#### Work to be completed
Every single record needs to be restated word for word.

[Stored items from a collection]
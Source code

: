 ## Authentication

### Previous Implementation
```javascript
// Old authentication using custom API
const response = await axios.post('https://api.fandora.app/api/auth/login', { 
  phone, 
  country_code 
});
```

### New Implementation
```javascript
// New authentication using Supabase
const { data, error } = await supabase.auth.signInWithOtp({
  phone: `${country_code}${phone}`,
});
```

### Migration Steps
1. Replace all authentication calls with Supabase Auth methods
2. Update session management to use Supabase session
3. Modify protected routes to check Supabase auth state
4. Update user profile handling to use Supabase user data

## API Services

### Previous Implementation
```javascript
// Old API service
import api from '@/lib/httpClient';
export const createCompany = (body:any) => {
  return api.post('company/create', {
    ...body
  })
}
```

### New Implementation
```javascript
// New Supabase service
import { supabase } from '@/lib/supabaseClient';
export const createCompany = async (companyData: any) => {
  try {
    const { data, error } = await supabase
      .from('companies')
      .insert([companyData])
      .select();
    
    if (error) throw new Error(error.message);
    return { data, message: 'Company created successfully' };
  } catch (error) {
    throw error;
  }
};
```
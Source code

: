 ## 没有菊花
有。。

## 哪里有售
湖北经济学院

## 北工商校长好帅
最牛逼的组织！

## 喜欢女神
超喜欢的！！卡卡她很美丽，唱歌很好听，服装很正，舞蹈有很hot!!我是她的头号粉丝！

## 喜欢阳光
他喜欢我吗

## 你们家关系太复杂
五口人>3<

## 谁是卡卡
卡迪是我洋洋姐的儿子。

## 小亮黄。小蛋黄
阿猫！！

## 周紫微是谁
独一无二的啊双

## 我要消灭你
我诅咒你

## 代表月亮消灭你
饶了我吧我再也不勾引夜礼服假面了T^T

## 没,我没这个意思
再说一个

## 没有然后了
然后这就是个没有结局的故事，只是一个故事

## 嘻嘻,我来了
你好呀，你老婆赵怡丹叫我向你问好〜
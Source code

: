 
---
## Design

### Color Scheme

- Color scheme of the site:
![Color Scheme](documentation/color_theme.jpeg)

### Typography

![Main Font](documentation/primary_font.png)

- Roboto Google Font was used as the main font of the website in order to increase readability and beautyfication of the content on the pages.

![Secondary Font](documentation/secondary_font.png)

#### Reply to the exercise
Source code

: ## Authentication

### Previous Implementation
```javascript
// Old authentication using custom API
const response = await axios.post('https://api.fandora.app/api/auth/login', { 
  phone, 
  country_code 
});
```

### New Implementation
```javascript
// New authentication using Supabase
const { data, error } = await supabase.auth.signInWithOtp({
  phone: `${country_code}${phone}`,
});
```

### Migration Steps
1. Replace all authentication calls with Supabase Auth methods
2. Update session management to use Supabase session
3. Modify protected routes to check Supabase auth state
4. Update user profile handling to use Supabase user data

## API Services

### Previous Implementation
```javascript
// Old API service
import api from '@/lib/httpClient';
export const createCompany = (body:any) => {
  return api.post('company/create', {
    ...body
  })
}
```

### New Implementation
```javascript
// New Supabase service
import { supabase } from '@/lib/supabaseClient';
export const createCompany = async (companyData: any) => {
  try {
    const { data, error } = await supabase
      .from('companies')
      .insert([companyData])
      .select();
    
    if (error) throw new Error(error.message);
    return { data, message: 'Company created successfully' };
  } catch (error) {
    throw error;
  }
};
```
Source code

: ## 没有菊花
有。。

## 哪里有售
湖北经济学院

## 北工商校长好帅
最牛逼的组织！

## 喜欢女神
超喜欢的！！卡卡她很美丽，唱歌很好听，服装很正，舞蹈有很hot!!我是她的头号粉丝！

## 喜欢阳光
他喜欢我吗

## 你们家关系太复杂
五口人>3<

## 谁是卡卡
卡迪是我洋洋姐的儿子。

## 小亮黄。小蛋黄
阿猫！！

## 周紫微是谁
独一无二的啊双

## 我要消灭你
我诅咒你

## 代表月亮消灭你
饶了我吧我再也不勾引夜礼服假面了T^T

## 没,我没这个意思
再说一个

## 没有然后了
然后这就是个没有结局的故事，只是一个故事

## 嘻嘻,我来了
你好呀，你老婆赵怡丹叫我向你问好〜
Source code

: 
---
## Design

### Color Scheme

- Color scheme of the site:
![Color Scheme](documentation/color_theme.jpeg)

### Typography

![Main Font](documentation/primary_font.png)

- Roboto Google Font was used as the main font of the website in order to increase readability and beautyfication of the content on the pages.

![Secondary Font](documentation/secondary_font.png)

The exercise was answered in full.